President Joe Biden made a historic and highly secretive visit to Kyiv, Ukraine on Monday, marking the first time since Russia launched a full-scale invasion of the country almost a year ago. The visit was a dramatic personal statement of Biden’s commitment to Ukraine and its struggle against Russian aggression as the war enters a critical and uncertain new phase.
The visit came at a crucial time, with Russia reportedly preparing for an expected spring offensive, and Ukraine hoping to retake territory. During his visit, Biden announced a half-billion dollars in new assistance, which includes more military equipment, such as artillery ammunition, more javelins, and Howitzers. He also said new sanctions would be imposed on Moscow later in the week.
The United States and other Western nations have been providing arms, tanks, and ammunition to Ukraine in hopes of changing the trajectory of the war. However, by visiting Ukraine in person, Biden is offering a powerful image of American support for President Volodymyr Zelensky, who has spent the past year attempting to rally the world behind his nation and appealing for greater levels of assistance.
Biden’s visit to Kyiv was shrouded in secrecy, reflecting the steep security concerns. Air Force One departed Joint Base Andrews under cover of darkness at 4:15 a.m. ET on Sunday, and reporters aboard the plane were not allowed to carry their devices with them. Biden’s public schedule didn’t reflect the trip, and White House officials repeatedly said last week that a visit to Ukraine was not in the works.
Biden arrived in Kyiv at 8 a.m. local time and made his way to the Mariinsky Palace half an hour later, where he met with President Zelensky. During their talks inside the presidential palace, Biden laid out his rationale for visiting the Ukrainian capital as the war enters a second year. He emphasized that there was broad, bipartisan support in Washington for the Ukrainian cause, and that the Ukrainian people had stepped up in a way that few people ever have in the past.
Biden was intently focused on discussing the coming months of fighting when he sat down with Zelensky, according to national security adviser Jake Sullivan. “The President was very focused on making sure that he made the most of his time on the ground, which he knew was going to be limited,” Sullivan said. “So he was quite focused on how he was going to approach his conversation with President Zelensky and in part how the two of them were really going to look out over the course of 2023 and try to come to a common understanding of what the objectives are.”
White House officials would not go into details about the logistics of the president’s trip, saying that more details would come once they “got the green light from the security folks.” Biden only decided on Friday to go ahead with the visit after huddling with top members of his national security team in the Oval Office. A few hours before he departed, the United States informed Russia of the plans to visit the Ukrainian capital for “deconfliction purposes,” according to Sullivan.

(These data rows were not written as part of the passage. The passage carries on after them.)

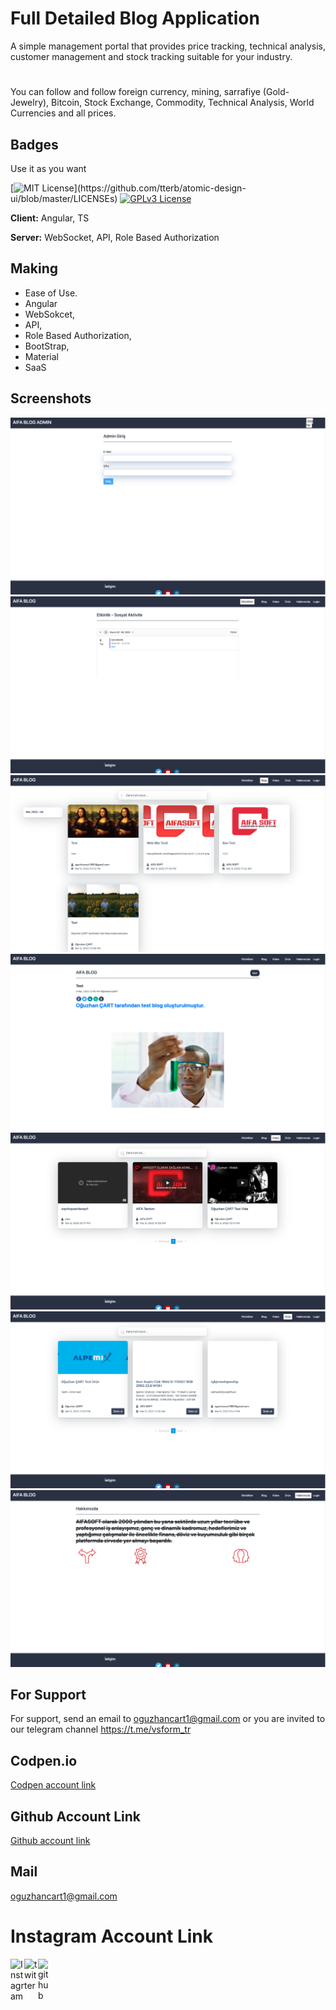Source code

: # Full Detailed Blog Application
A simple management portal that provides price tracking, technical analysis, customer management and stock tracking suitable for your industry.
#
You can follow and follow foreign currency, mining, sarrafiye (Gold-Jewelry), Bitcoin, Stock Exchange, Commodity, Technical Analysis, World Currencies and all prices.


## Badges

Use it as you want

[![MIT License](https://img.shields.io/apm/l/atomic-design-ui.svg?)](https://github.com/tterb/atomic-design-ui/blob/master/LICENSEs)
[![GPLv3 License](https://img.shields.io/badge/License-GPL%20v3-yellow.svg)](https://opensource.org/licenses/)

**Client:** Angular, TS

**Server:** WebSocket, API, Role Based Authorization

## Making
- Ease of Use.
- Angular
- WebSokcet,
- API,
- Role Based Authorization,
- BootStrap,
- Material
- SaaS

## Screenshots
<img src="ss/1.png">
<img src="ss/2.png">
<img src="ss/3.png">
<img src="ss/4.png">
<img src="ss/5.png">
<img src="ss/6.png">
<img src="ss/7.png">


## For Support
For support, send an email to oguzhancart1@gmail.com or you are invited to our telegram channel https://t.me/vsform_tr  
## Codpen.io
[Codpen account link](https://codepen.io/oguzhan1881)
## Github Account Link
[Github account link](https://github.com/oguzhan18)
## Mail
oguzhancart1@gmail.com
# Instagram Account Link
<a target="_blank" href="https://www.instagram.com/oguzhan_cart/">
  <img align="left" alt="Instagram" width="22px" src="https://cdn.jsdelivr.net/npm/simple-icons@v3/icons/instagram.svg" />
</a>
<a target="_blank" href="https://twitter.com/OguzhanCart">
  <img align="left" alt="twitter" width="22px" src="https://cdn.jsdelivr.net/npm/simple-icons@v3/icons/twitter.svg" />
</a>
<a target="_blank" href="https://github.com/oguzhan18">
  <img align="left" alt="github" width="22px" src="https://cdn.jsdelivr.net/npm/simple-icons@v3/icons/github.svg" />
</a>
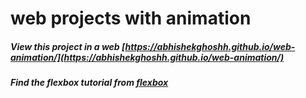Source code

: # web projects with animation

##### View this project in a web [https://abhishekghoshh.github.io/web-animation/](https://abhishekghoshh.github.io/web-animation/) </br>

##### Find the flexbox tutorial from [flexbox](https://www.quackit.com/css/flexbox/examples/flexbox_cards.cfm)  </br>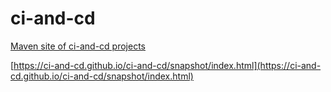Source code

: # ci-and-cd

[Maven site of ci-and-cd projects](https://ci-and-cd.github.io/ci-and-cd/snapshot/index.html)

[https://ci-and-cd.github.io/ci-and-cd/snapshot/index.html](https://ci-and-cd.github.io/ci-and-cd/snapshot/index.html)
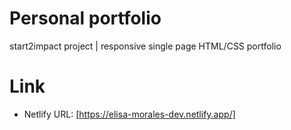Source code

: # Personal portfolio
start2impact project | responsive single page HTML/CSS portfolio

# Link
* Netlify URL: [https://elisa-morales-dev.netlify.app/]
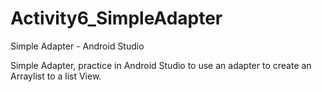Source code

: # Activity6_SimpleAdapter

Simple Adapter - Android Studio

Simple Adapter, practice in Android Studio to use an adapter to create an Arraylist to a list View. 
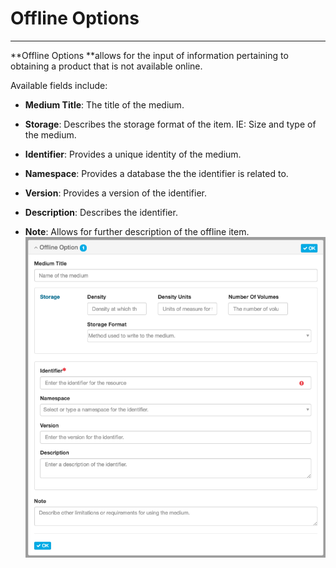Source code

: # Offline Options

---

**Offline Options **allows for the input of information pertaining to obtaining a product that is not available online.

Available fields include:

* **Medium Title**: The title of the medium.

* **Storage**: Describes the storage format of the item. IE: Size and type of the medium.

* **Identifier**: Provides a unique identity of the medium.

* **Namespace**: Provides a database the the identifier is related to.

* **Version**: Provides a version of the identifier.

* **Description**: Describes the identifier.

* **Note**: Allows for further description of the offline item.  
  ![](/assets/offline_options.png)



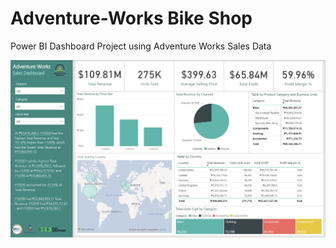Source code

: # Adventure-Works Bike Shop
Power BI Dashboard Project using Adventure Works Sales Data

<img src="https://github.com/kelliegracie/Adventure-Works/blob/main/Adventure%20Works%20Sales%20Dashboard.png" alt="Adventure Works Sales Dashboard" width="800" />
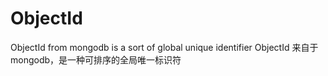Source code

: # ObjectId
ObjectId from mongodb is a sort of global unique identifier
ObjectId 来自于mongodb，是一种可排序的全局唯一标识符
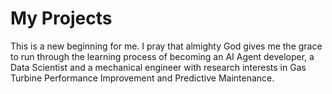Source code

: # My Projects

This is a new beginning for me. I pray that almighty God gives me the grace to run through the learning process of becoming an AI Agent developer, a Data Scientist and a mechanical engineer with research interests in Gas Turbine Performance Improvement and Predictive Maintenance.
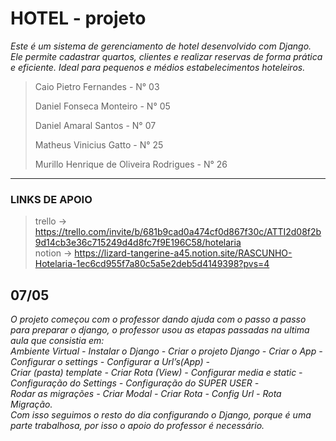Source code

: # HOTEL - projeto

_Este é um sistema de gerenciamento de hotel desenvolvido com Django. Ele permite cadastrar quartos, clientes e realizar reservas de forma prática e eficiente. Ideal para pequenos e médios estabelecimentos hoteleiros._

> Caio Pietro Fernandes - N° 03
>  
> Daniel Fonseca Monteiro - N° 05
>  
> Daniel Amaral Santos - N° 07
> 
> Matheus Vinicius Gatto - N° 25
> 
> Murillo Henrique de Oliveira Rodrigues - N° 26
> 
___

### LINKS DE APOIO
> trello ->  https://trello.com/invite/b/681b9cad0a474cf0d867f30c/ATTI2d08f2b9d14cb3e36c715249d4d8fc7f9E196C58/hotelaria   
> notion -> https://lizard-tangerine-a45.notion.site/RASCUNHO-Hotelaria-1ec6cd955f7a80c5a5e2deb5d4149398?pvs=4

## 07/05  
  _O projeto começou com o professor dando ajuda com o passo a passo para preparar o django, o professor usou as etapas passadas na ultima aula que consistia em:  
Ambiente Virtual - Instalar o Django - Criar o projeto Django - Criar o App - Configurar o settings - Configurar a Url’s(App) -  
Criar (pasta) template - Criar Rota (View) - Configurar media e static - Configuração do Settings - Configuração do SUPER USER -  
Rodar as migrações - Criar Modal - Criar Rota - Config Url - Rota Migração.  
Com isso seguimos o resto do dia configurando o Django, porque é uma parte trabalhosa, por isso o apoio do professor é necessário._
 
 
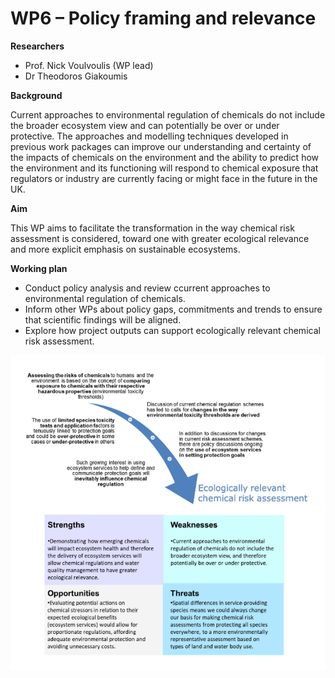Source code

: # WP6 – Policy framing and relevance

**Researchers**

+ Prof. Nick Voulvoulis (WP lead)
+ Dr Theodoros Giakoumis

**Background** 

Current approaches to environmental regulation of chemicals do not include the broader ecosystem view and can potentially be over or under protective. The approaches and modelling techniques developed in previous work packages can improve our understanding and certainty of the impacts of chemicals on the environment and the ability to predict how the environment and its functioning will respond to chemical exposure that regulators or industry are currently facing or might face in the future in the UK. 

**Aim** 

This WP aims to facilitate the transformation in the way chemical risk assessment is considered, toward one with greater ecological relevance and more explicit emphasis on sustainable ecosystems. 

**Working plan**

+ Conduct policy analysis and review ccurrent approaches to environmental regulation of chemicals.
+ Inform other WPs about policy gaps, commitments and trends to ensure that scientific findings will be aligned.
+ Explore how project outputs can support ecologically relevant chemical risk assessment.


![](/assets/img/WP6Fig1.png)

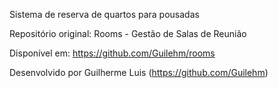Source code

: Sistema de reserva de quartos para pousadas

Repositório original: Rooms - Gestão de Salas de Reunião

Disponível em: https://github.com/Guilehm/rooms

Desenvolvido por Guilherme Luis (https://github.com/Guilehm)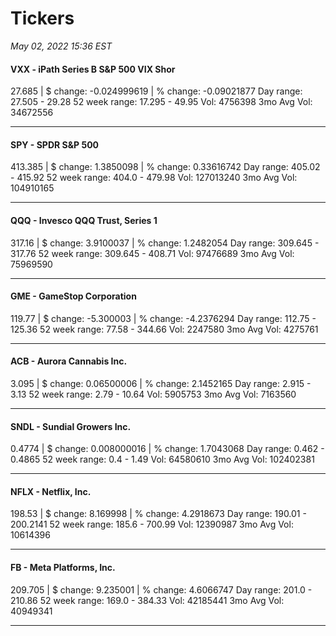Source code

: # Tickers
*May 02, 2022 15:36 EST*

#### VXX - iPath Series B S&P 500 VIX Shor
27.685 | $ change: -0.024999619 | % change: -0.09021877
Day range: 27.505 - 29.28 52 week range: 17.295 - 49.95
Vol: 4756398 3mo Avg Vol: 34672556

---

#### SPY - SPDR S&P 500
413.385 | $ change: 1.3850098 | % change: 0.33616742
Day range: 405.02 - 415.92 52 week range: 404.0 - 479.98
Vol: 127013240 3mo Avg Vol: 104910165

---

#### QQQ - Invesco QQQ Trust, Series 1
317.16 | $ change: 3.9100037 | % change: 1.2482054
Day range: 309.645 - 317.76 52 week range: 309.645 - 408.71
Vol: 97476689 3mo Avg Vol: 75969590

---

#### GME - GameStop Corporation
119.77 | $ change: -5.300003 | % change: -4.2376294
Day range: 112.75 - 125.36 52 week range: 77.58 - 344.66
Vol: 2247580 3mo Avg Vol: 4275761

---

#### ACB - Aurora Cannabis Inc.
3.095 | $ change: 0.06500006 | % change: 2.1452165
Day range: 2.915 - 3.13 52 week range: 2.79 - 10.64
Vol: 5905753 3mo Avg Vol: 7163560

---

#### SNDL - Sundial Growers Inc.
0.4774 | $ change: 0.008000016 | % change: 1.7043068
Day range: 0.462 - 0.4865 52 week range: 0.4 - 1.49
Vol: 64580610 3mo Avg Vol: 102402381

---

#### NFLX - Netflix, Inc.
198.53 | $ change: 8.169998 | % change: 4.2918673
Day range: 190.01 - 200.2141 52 week range: 185.6 - 700.99
Vol: 12390987 3mo Avg Vol: 10614396

---

#### FB - Meta Platforms, Inc.
209.705 | $ change: 9.235001 | % change: 4.6066747
Day range: 201.0 - 210.86 52 week range: 169.0 - 384.33
Vol: 42185441 3mo Avg Vol: 40949341

---

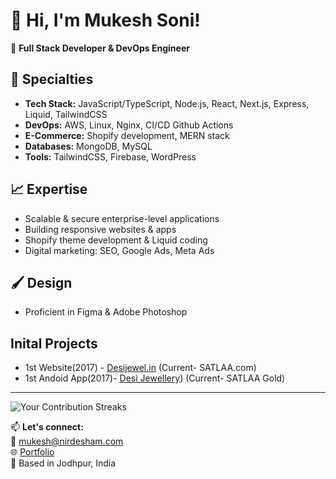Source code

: # 👋 Hi, I'm Mukesh Soni!  

🚀 **Full Stack Developer & DevOps Engineer**  

## 🔧 Specialties  
- **Tech Stack:** JavaScript/TypeScript, Node.js, React, Next.js, Express, Liquid, TailwindCSS  
- **DevOps:** AWS, Linux, Nginx, CI/CD Github Actions
- **E-Commerce:** Shopify development, MERN stack  
- **Databases:** MongoDB, MySQL  
- **Tools:** TailwindCSS, Firebase, WordPress  

## 📈 Expertise  
- Scalable & secure enterprise-level applications  
- Building responsive websites & apps 
- Shopify theme development & Liquid coding  
- Digital marketing: SEO, Google Ads, Meta Ads  

## 🖌️ Design  
- Proficient in Figma & Adobe Photoshop

## Inital Projects
- 1st Website(2017) - [Desijewel.in](https://web.archive.org/web/20171127064439/http://desijewel.in/)  (Current- SATLAA.com)
- 1st Andoid App(2017)- [Desi Jewellery](https://play.google.com/store/apps/details?id=satlaa.desijewellery&hl=en_IN))    (Current- SATLAA Gold)
  
---
![Your Contribution Streaks](https://github-readme-streak-stats.herokuapp.com/?user=mukesh7664&hide_border=true&theme=dark)






📫 **Let's connect:**  
📧 [mukesh@nirdesham.com](mailto:mukesh@nirdesham.com)  
🌐 [Portfolio](https://nirdesham.com)  
📍 Based in Jodhpur, India  
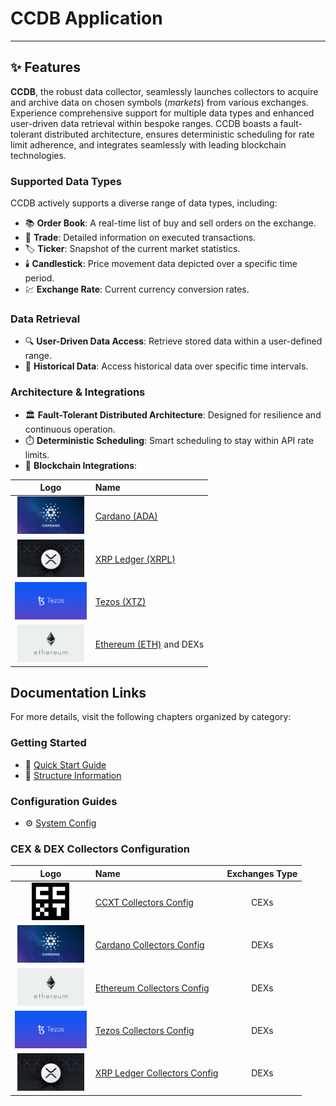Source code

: # CCDB Application

---

## ✨ Features

**CCDB**, the robust data collector, seamlessly launches collectors to acquire and archive data on chosen symbols (_markets_) from various exchanges. Experience comprehensive support for multiple data types and enhanced user-driven data retrieval within bespoke ranges. CCDB boasts a fault-tolerant distributed architecture, ensures deterministic scheduling for rate limit adherence, and integrates seamlessly with leading blockchain technologies.

### Supported Data Types
CCDB actively supports a diverse range of data types, including:

- 📚 **Order Book**: A real-time list of buy and sell orders on the exchange.
- 🔄 **Trade**: Detailed information on executed transactions.
- 🏷️ **Ticker**: Snapshot of the current market statistics.
- 🕯️ **Candlestick**: Price movement data depicted over a specific time period.
- 💹 **Exchange Rate**: Current currency conversion rates.

### Data Retrieval
- 🔍 **User-Driven Data Access**: Retrieve stored data within a user-defined range.
- 📅 **Historical Data**: Access historical data over specific time intervals.

### Architecture & Integrations

- 🏛️ **Fault-Tolerant Distributed Architecture**: Designed for resilience and continuous operation.
- ⏱️ **Deterministic Scheduling**: Smart scheduling to stay within API rate limits.
- 🔗 **Blockchain Integrations**:

| Logo | Name |
|:---:|:---|
| [<img src="public/images/cardano.png" alt="Cardano" height="60"/>](https://cardano.org/) | [Cardano (ADA)](https://cardano.org/) |
| [<img src="public/images/xrpl.png" alt="XRP Ledger" height="60"/>](https://xrpl.org/index.html) | [XRP Ledger (XRPL)](https://xrpl.org/index.html) |
| [<img src="public/images/tezos.jpg" alt="Tezos" height="60"/>](https://tezos.com/) | [Tezos (XTZ)](https://tezos.com/) |
| [<img src="public/images/ethereum.png" alt="Ethereum" height="60"/>](https://ethereum.org/) | [Ethereum (ETH)](https://ethereum.org/) and DEXs |

## Documentation Links

For more details, visit the following chapters organized by category:

### Getting Started
- 🚀 [Quick Start Guide](docs/quick-start.md)
- 📐 [Structure Information](docs/structure.md)

### Configuration Guides
- ⚙️ [System Config](docs/config/system.md)

### CEX & DEX Collectors Configuration

| Logo | Name | Exchanges Type |
|:---:|:---|:---:|
| [<img src="public/images/ccxt.jpeg" alt="CCXT" height="60"/>](https://docs.ccxt.com/) | [CCXT Collectors Config](docs/config/ccxt-collectors.md) | CEXs |
| [<img src="public/images/cardano.png" alt="Cardano" height="60"/>](https://cardano.org/) | [Cardano Collectors Config](docs/config/cardano-collectors.md) | DEXs |
| [<img src="public/images/ethereum.png" alt="Ethereum" height="60"/>](https://ethereum.org/) | [Ethereum Collectors Config](docs/config/eth-collectors.md) | DEXs |
| [<img src="public/images/tezos.jpg" alt="Tezos" height="60"/>](https://tezos.com/) | [Tezos Collectors Config](docs/config/tezos-collectors.md) | DEXs |
| [<img src="public/images/xrpl.png" alt="XRP Ledger" height="60"/>](https://xrpl.org/index.html) | [XRP Ledger Collectors Config](docs/config/xrpl-collectors.md) | DEXs |

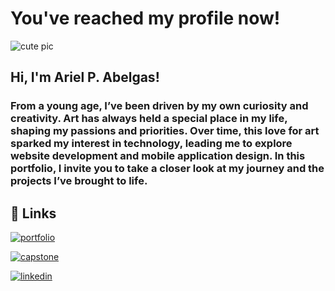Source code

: 
# You've reached my profile now!

![cute pic](https://media.tenor.com/AsSfJggfkFcAAAAM/chubby-tonton.gif)

## Hi, I'm Ariel P. Abelgas!
### From a young age, I’ve been driven by my own curiosity and creativity. Art has always held a special place in my life, shaping my passions and priorities. Over time, this love for art sparked my interest in technology, leading me to explore website development and mobile application design. In this portfolio, I invite you to take a closer look at my journey and the projects I’ve brought to life.
## 🔗 Links
[![portfolio](https://img.shields.io/badge/my_portfolio-000?style=for-the-badge&logo=ko-fi&logoColor=white)](https://katherineoelsner.com/)

[![capstone](https://img.shields.io/badge/capstone_project-0A66C2?style=for-the-badge&logo=linkedin&logoColor=white)](https://www.linkedin.com/)

[![linkedin](https://img.shields.io/badge/linkedin-0A66C2?style=for-the-badge&logo=linkedin&logoColor=white)](https://www.linkedin.com/)
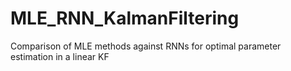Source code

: # MLE_RNN_KalmanFiltering
Comparison of MLE methods against RNNs for optimal parameter estimation in a linear KF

Ukraine is an active war zone where the US military has no control, making Monday’s visit different from previous presidential trips to Iraq or Afghanistan. White House officials had repeatedly ruled out a visit earlier in the year, and the Friday session in the Oval Office was the culmination of months of work by a tiny handful of Biden’s top aides to plan the trip around the anniversary of the conflict.
Biden’s visit made for a highly symbolic moment, coming a day ahead of a planned speech by Russian President Vladimir Putin marking the anniversary of the war.